Il numero 9 rosanero apre le danze con una doppietta: il centravanti rosanero la chiude con una gemma dai 40 metri. In mezzo la rete di Floriano. La squadra di Baldini accorcia a due punti sul Catanzaro secondo

Barbera e champagne. Dopo il successo di mercoledì sul Taranto, il Palermo si conferma battendo con un perentorio 4-0 l’Az Picerno al termine di una partita ben giocata e portata a casa grazie a giocate d’alta scuola.

Nardini: "Vittorie come questa ci danno autostima"

Brunori apre le danze con una doppietta che lo porta a 23 gol stagionali; Soleri le chiude con un pallonetto dai 40 metri: in mezzo la rete segnata da Floriano.

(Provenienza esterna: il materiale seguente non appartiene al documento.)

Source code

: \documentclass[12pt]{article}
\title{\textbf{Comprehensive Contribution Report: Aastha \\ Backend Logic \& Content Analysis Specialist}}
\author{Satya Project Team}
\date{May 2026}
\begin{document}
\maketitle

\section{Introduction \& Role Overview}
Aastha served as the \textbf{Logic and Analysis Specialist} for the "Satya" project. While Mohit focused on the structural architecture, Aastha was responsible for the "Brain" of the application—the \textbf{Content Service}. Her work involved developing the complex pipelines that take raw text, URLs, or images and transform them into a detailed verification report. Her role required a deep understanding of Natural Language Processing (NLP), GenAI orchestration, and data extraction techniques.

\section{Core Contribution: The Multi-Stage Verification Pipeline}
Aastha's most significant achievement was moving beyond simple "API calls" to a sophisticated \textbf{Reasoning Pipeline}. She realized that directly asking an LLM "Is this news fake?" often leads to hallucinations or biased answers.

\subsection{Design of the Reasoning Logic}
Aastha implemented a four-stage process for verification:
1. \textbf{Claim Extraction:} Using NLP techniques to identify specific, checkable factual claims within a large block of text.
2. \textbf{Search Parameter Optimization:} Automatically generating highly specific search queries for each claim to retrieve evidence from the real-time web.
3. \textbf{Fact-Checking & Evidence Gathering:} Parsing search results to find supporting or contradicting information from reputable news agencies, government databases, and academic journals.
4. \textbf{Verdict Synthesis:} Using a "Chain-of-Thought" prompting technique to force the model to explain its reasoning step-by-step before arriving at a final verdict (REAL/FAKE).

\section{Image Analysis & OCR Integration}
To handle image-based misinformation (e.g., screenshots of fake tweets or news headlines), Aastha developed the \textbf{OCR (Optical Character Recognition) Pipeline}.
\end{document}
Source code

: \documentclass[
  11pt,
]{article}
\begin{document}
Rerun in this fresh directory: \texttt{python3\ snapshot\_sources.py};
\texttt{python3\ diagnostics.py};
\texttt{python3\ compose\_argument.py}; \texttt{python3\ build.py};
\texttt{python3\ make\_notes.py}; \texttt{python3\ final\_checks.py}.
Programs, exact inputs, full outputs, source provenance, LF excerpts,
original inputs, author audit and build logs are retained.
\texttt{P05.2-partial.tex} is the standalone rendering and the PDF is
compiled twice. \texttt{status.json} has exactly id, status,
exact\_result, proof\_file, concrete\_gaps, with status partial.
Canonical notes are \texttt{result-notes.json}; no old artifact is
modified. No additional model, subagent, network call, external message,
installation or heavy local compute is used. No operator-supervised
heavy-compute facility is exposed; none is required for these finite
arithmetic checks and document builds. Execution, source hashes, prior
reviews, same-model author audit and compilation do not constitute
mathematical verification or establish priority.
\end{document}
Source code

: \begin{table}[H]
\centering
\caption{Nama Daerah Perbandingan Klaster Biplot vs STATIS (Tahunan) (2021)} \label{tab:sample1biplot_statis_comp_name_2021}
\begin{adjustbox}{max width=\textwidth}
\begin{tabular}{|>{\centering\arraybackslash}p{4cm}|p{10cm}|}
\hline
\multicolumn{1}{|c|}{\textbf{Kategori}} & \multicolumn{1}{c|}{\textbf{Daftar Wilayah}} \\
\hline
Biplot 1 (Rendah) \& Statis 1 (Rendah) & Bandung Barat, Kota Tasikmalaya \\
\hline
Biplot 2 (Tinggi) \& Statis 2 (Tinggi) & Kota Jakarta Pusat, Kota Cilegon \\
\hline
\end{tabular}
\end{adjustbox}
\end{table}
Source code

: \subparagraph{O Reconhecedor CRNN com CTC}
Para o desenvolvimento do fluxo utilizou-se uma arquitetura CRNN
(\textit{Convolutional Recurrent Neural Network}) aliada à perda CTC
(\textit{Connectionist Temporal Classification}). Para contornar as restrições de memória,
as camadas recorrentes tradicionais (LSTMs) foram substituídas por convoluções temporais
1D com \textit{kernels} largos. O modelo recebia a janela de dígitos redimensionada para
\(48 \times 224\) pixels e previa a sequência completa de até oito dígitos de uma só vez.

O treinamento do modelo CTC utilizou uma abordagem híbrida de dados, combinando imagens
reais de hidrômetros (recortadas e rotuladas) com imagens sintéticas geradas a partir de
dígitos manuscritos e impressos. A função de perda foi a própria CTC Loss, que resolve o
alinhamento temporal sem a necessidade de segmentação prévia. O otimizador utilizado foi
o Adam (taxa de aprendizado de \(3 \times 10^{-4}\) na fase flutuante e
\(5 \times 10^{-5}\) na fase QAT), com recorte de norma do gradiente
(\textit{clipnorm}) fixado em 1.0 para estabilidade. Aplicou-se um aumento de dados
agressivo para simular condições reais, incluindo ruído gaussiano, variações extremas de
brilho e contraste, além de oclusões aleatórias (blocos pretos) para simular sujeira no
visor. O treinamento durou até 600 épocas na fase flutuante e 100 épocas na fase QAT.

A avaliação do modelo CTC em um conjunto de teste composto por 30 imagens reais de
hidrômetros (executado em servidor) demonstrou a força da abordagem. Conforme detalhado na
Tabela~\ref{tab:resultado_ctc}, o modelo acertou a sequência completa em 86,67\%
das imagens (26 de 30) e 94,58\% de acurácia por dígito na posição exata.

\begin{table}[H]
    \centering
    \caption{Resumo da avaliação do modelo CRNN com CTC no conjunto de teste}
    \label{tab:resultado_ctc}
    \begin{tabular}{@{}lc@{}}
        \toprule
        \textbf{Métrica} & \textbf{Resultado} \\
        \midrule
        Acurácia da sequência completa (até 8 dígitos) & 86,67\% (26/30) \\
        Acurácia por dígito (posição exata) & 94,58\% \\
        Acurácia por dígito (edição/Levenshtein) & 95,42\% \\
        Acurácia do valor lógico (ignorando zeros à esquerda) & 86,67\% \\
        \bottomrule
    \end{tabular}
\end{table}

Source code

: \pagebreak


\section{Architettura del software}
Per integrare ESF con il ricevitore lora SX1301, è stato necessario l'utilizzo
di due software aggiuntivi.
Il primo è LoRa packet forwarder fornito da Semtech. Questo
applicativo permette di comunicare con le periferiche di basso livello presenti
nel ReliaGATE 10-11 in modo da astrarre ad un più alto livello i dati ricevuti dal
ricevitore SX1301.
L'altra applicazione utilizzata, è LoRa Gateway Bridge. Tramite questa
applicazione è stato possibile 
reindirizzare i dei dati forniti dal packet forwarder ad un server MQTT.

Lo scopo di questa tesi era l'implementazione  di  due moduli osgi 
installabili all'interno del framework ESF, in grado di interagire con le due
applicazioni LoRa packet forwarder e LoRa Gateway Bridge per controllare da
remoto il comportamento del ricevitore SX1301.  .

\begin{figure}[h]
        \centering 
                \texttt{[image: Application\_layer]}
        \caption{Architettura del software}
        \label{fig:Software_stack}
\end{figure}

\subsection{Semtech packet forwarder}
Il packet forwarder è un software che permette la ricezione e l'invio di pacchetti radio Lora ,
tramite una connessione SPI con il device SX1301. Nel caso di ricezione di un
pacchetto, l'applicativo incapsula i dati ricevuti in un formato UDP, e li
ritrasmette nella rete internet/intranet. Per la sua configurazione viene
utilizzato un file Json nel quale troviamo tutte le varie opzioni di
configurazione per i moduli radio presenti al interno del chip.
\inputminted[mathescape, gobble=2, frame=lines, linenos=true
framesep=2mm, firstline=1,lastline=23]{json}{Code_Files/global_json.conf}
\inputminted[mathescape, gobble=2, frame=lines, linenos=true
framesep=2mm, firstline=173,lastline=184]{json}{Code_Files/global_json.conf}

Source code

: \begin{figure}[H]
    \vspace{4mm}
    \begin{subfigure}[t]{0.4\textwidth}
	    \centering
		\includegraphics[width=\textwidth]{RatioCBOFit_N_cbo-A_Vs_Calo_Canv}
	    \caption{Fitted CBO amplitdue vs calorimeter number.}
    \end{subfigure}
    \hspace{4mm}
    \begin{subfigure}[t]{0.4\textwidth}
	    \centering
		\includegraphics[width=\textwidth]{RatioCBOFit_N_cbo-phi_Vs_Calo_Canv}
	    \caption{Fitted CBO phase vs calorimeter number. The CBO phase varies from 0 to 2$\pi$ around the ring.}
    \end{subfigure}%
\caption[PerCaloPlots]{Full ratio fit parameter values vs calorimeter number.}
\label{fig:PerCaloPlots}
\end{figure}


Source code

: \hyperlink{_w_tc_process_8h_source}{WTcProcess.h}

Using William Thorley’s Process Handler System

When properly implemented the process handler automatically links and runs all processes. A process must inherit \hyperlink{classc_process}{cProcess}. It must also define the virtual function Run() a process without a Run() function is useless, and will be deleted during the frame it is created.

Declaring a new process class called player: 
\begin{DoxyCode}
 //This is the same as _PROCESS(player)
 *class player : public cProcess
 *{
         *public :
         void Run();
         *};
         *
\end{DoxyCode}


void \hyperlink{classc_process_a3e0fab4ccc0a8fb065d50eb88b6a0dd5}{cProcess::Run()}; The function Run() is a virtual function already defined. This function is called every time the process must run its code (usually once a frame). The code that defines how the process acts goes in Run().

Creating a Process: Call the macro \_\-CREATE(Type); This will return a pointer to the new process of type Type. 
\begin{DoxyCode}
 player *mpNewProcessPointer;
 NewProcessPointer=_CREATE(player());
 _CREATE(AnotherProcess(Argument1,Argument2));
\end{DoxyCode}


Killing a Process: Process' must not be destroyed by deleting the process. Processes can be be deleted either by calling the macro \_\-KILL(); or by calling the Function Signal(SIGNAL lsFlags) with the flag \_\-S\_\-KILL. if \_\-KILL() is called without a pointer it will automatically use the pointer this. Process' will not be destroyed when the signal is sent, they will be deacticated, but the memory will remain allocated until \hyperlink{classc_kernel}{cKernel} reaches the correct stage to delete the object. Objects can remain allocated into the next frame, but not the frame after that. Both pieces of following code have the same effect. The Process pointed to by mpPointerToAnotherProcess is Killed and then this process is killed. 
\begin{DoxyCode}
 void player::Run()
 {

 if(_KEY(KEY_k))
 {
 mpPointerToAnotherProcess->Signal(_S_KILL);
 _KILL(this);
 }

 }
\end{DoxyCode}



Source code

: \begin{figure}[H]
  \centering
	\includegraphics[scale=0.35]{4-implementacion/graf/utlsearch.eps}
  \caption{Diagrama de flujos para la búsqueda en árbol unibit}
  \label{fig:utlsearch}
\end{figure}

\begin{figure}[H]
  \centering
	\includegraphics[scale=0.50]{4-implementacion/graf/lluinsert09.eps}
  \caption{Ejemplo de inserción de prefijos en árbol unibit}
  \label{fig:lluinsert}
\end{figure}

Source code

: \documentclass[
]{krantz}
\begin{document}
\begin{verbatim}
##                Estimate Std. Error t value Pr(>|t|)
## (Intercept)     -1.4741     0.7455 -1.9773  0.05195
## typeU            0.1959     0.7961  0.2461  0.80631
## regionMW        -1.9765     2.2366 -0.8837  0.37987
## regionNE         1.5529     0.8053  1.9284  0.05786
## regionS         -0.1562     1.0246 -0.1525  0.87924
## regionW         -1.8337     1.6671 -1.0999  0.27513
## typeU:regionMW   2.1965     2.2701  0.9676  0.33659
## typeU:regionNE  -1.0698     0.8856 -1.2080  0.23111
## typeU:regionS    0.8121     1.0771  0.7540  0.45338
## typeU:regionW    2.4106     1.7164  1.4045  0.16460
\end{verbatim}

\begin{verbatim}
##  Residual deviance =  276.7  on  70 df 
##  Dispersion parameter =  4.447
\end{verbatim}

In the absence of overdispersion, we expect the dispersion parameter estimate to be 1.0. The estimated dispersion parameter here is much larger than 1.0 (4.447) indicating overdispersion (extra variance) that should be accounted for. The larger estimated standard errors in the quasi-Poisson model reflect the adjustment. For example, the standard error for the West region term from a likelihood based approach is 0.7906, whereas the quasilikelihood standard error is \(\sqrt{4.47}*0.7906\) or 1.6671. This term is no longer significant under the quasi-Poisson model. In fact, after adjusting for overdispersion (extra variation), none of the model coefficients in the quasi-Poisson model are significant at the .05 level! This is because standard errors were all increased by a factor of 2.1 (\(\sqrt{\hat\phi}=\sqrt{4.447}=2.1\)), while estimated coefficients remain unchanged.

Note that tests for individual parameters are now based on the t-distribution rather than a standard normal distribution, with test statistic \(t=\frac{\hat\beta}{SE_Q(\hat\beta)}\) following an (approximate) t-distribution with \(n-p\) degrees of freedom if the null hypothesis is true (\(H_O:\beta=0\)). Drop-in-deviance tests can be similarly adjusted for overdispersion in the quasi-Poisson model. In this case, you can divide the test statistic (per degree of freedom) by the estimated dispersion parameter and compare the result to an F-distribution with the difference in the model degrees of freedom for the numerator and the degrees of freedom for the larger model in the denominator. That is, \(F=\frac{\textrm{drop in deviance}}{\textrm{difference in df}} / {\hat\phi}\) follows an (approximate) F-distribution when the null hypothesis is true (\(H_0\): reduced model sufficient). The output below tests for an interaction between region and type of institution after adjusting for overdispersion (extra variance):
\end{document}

Per i rosanero (che nel riscaldamento hanno indossato una maglia dedicata alla giornata mondiale della consapevolezza sull’autismo) è un successo perentorio e pesante. La squadra di Baldini, ancora assente per Covid, accorcia a -2 sul Catanzaro: secondo e sconfitto a Monterosi.

I giocatori rosanero con le maglie per la giornata mondiale autismo-2

Rispetto al Taranto affrontato mercoledì il Picerno ha ben altra consistenza ed una condizione decisamente migliore. Il Palermo parte con il consueto piglio offensivo: i rossoblù di bianco vestiti ostruiscono bene gli spazi. La squadra di Baldini (oggi in contumacia per il Covid) inizialmente ci prova con le conclusioni dal limite, poi partendo dalle fasce riesce gradualmente a crepare il muro avversario.

Il primo colpo lo assesta al 22’ Luperini, che su un cross da destra di Valente va a botta sicura trovando la grande opposizione di Albertazzi. Ad aprire la breccia ci pensa sempre lui, Brunori, lesto nell’insaccare in equilibrio precario un cross dalla sinistra di Giron. Dopo il vantaggio rosanero la reazione del Picerno non si fa attendere: Pitarresi al 41’ scalda i guanti di Pelagotti con un tiro da fuori respinto dal portiere: tre minuti dopo su un errore in uscita di Marconi, il tiro a incrociare di Gerardi mette più di un brivido al pubblico del Barbera. Il fischio di chiusura del primo tempo, per la piega che stava prendendo la partita in quei minuti, è una boccata d’ossigeno.

L’intervallo serve al Palermo a riprendere fiato e i rosanero tornano in campo con un piglio ancora più veemente di quello visto a inizio gara: un piglio che trova emblematica espressione ad appena un giro di lancette dall’jnizio della ripresa. Dopo un’occasione non concretizzata da Brunori, Damiani recupera palla su un tocco sbagliato dal limite e serve proprio il numero 9 rosanero che da posizione defilata lascia andare una bordata sulla quale non si può fare nulla se non applaudire. Il centravanti italo-brasiliano sale a quota 23 gol scalzando il coinquilino Moro dal trono dei bomber. Il raddoppio del Palermo segna la storia del match, che diventa un monologo rosanero a fronte di un avversario cui sono state stroncate le velleità di fine primo tempo.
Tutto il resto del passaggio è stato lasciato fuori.